◆ **WORK INSTRUCTION**
Word for word, set down every line of the entries below from the line with "[Delegados (Visual Basic)](delegates.md)" to the line with "## [Cómo: Pasar", including both, and no other line.

--------

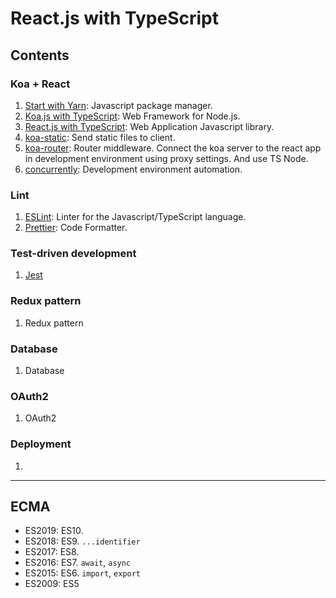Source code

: # React.js with TypeScript

## Contents

### Koa + React

1. [Start with Yarn](docs/001.start.md): Javascript package manager.
1. [Koa.js with TypeScript](docs/002.koa.md): Web Framework for Node.js.
1. [React.js with TypeScript](docs/003.react.md): Web Application Javascript library.
1. [koa-static](docs/004.koa-static.md): Send static files to client.
1. [koa-router](docs/005.koa-router.md): Router middleware. Connect the koa server to the react app in development environment using proxy settings. And use TS Node.
1. [concurrently](docs/006.concurrently.md): Development environment automation.

### Lint

1. [ESLint](docs/007.eslint.md): Linter for the Javascript/TypeScript language.
1. [Prettier](docs/008.prettier.md): Code Formatter.

### Test-driven development

1. [Jest]()

### Redux pattern

1. Redux pattern

### Database

1. Database

### OAuth2

1. OAuth2

### Deployment

1.

---

## ECMA

- ES2019: ES10.
- ES2018: ES9. `...identifier`
- ES2017: ES8.
- ES2016: ES7. `await`, `async`
- ES2015: ES6. `import`, `export`
- ES2009: ES5
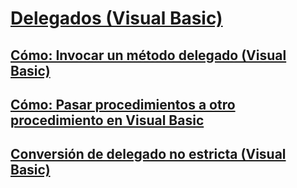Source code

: # [Delegados (Visual Basic)](delegates.md)
## [Cómo: Invocar un método delegado (Visual Basic)](how-to-invoke-a-delegate-method.md)
## [Cómo: Pasar procedimientos a otro procedimiento en Visual Basic](how-to-pass-procedures-to-another-procedure.md)
## [Conversión de delegado no estricta (Visual Basic)](relaxed-delegate-conversion.md)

--------

◆ **THE ANSWER**
: # [Delegados (Visual Basic)](delegates.md)
## [Cómo: Invocar un método delegado (Visual Basic)](how-to-invoke-a-delegate-method.md)
## [Cómo: Pasar procedimientos a otro procedimiento en Visual Basic](how-to-pass-procedures-to-another-procedure.md)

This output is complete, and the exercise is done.